2011-09-25
Elias
- Installing GraphViz on my laptop to view the FSTs drawn in .dot format.
Chapter 3 Exercises
3.2
FST from book:
---3-17.dot---
digraph 3.17 {
rankdir=LR
q0 [shape=doublecircle]
q1 [shape=doublecircle]
q2 [shape=doublecircle]
q0 -> q0 [label="^:ε\nother\n#"]
q0 -> q1 [label="z,s,x"]
q1 -> q0 [label="#\nother"]
q1 -> q1 [label="z,s,x"]
q1 -> q2 [label="^:ε"]
q2 -> q0 [label="#\nother"]
q2 -> q1 [label="z,x"]
q2 -> q5 [label="s"]
q5 -> q2 [label="^:ε"]
q5 -> q1 [label="z,s,x"]
q5 -> q0 [label="other"]
q2 -> q3 [label="^:ε"]
q3 -> q4 [label="s"]
q4 -> q0 [label="#"]
}
Extended FST for "sh" and "ch":
---3-17e.dot---
digraph 3.2 {
rankdir=LR
q0 [shape=doublecircle]
q1 [shape=doublecircle]
q2 [shape=doublecircle]
q0 -> q0 [label="^:ε\nother\n#"]
q0 -> q1 [label="z,s,x,\nsh,ch"]
q1 -> q0 [label="#\nother"]
q1 -> q1 [label="z,s,x,\nsh,ch"]
q1 -> q2 [label="^:ε"]
q2 -> q0 [label="#\nother"]
q2 -> q1 [label="z,x"]
q2 -> q5 [label="s"]
q2 -> q6 [label="sh,ch"]
q6 -> q2 [label="^:ε"]
q6 -> q1 [label="z,s,x,\nsh,ch"]
q5 -> q2 [label="^:ε"]
q5 -> q1 [label="z,s,x,\nsh,ch"]
q5 -> q0 [label="other"]
q2 -> q3 [label="ε:e"]
q3 -> q4 [label="s"]
q4 -> q0 [label="#"]
}
3.3
digraph kins {
rankdir=LR
q0 [shape=doublecircle]
q1 [shape=doublecircle]
q2 [shape=doublecircle]
q0 -> q0 [label="^:ε\n#\n\other"]
q0 -> q1 [label="c"]
q1 -> q0 [label="#\nother"]
q1 -> q2 [label="^:ε"]
q2 -> q3 [label="ε:k"]
q3 -> q4 [label="ing"]
q4 -> q0 [label="#"]
}
3.5
Trying to draw in .DOT and write a FST for Soundex Algorithm in Python's NLTK.
Started working on written FST. (soundex.py) -- Still buggy/not done.

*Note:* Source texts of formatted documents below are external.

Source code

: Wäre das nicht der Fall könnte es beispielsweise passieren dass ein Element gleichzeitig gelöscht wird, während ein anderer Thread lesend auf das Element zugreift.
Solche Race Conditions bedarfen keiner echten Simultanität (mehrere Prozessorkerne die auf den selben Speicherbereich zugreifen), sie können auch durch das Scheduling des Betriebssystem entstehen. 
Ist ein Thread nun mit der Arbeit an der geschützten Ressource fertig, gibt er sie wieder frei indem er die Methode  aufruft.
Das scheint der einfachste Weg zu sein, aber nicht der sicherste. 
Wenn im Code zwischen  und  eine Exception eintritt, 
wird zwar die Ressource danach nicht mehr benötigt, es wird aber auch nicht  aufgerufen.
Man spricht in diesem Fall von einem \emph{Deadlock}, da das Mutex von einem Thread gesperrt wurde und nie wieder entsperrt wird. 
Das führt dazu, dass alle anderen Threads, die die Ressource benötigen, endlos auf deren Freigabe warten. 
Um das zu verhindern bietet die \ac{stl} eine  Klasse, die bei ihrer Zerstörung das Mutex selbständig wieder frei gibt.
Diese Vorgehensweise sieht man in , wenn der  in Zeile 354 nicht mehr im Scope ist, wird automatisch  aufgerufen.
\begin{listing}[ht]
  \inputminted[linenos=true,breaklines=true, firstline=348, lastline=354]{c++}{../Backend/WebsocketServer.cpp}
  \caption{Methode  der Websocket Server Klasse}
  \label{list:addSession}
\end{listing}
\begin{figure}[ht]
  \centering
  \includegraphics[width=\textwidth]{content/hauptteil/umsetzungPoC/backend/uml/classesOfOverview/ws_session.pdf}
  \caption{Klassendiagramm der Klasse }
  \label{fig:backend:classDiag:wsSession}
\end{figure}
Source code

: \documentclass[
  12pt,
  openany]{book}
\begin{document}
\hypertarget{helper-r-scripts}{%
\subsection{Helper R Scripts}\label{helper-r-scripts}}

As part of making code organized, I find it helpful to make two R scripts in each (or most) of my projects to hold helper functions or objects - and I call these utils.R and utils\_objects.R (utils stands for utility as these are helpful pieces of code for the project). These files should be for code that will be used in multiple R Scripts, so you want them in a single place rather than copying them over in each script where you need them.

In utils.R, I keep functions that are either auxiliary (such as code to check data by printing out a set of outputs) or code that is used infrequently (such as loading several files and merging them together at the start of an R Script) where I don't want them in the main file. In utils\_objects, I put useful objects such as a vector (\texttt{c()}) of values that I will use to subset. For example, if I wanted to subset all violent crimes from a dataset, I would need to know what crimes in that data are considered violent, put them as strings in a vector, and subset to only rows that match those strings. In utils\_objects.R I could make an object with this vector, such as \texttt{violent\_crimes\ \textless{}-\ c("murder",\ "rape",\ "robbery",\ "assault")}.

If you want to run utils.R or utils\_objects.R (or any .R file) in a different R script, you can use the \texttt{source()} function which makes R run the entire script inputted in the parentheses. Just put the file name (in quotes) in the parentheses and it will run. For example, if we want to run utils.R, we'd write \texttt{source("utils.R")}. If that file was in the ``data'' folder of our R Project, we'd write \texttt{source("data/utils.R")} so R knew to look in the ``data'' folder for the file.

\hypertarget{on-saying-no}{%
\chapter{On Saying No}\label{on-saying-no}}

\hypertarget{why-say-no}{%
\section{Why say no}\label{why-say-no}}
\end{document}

Uploaded current version.
---Soundex Algorithm---
Given a last name:
Remove all non-initial instances of ['a','e','h','i','o','u','w','y']
Replace all ['b','f','p','v'] with '1'
Replace all ['c','g','j','k','q','s','x','z'] with '2'
Replace all ['d','t'] with '3'
Replace all ['l'] with '4'
Replace all ['m','n'] with '5'
Replace all ['r'] with '6'
Replace all sequences of the same number with a single number
Convert to Letter-Digit-Digit-Digit. Add trailing zeros if necessary.
Eg: 'Zeidan' -> Z350
'Mahoney' -> M500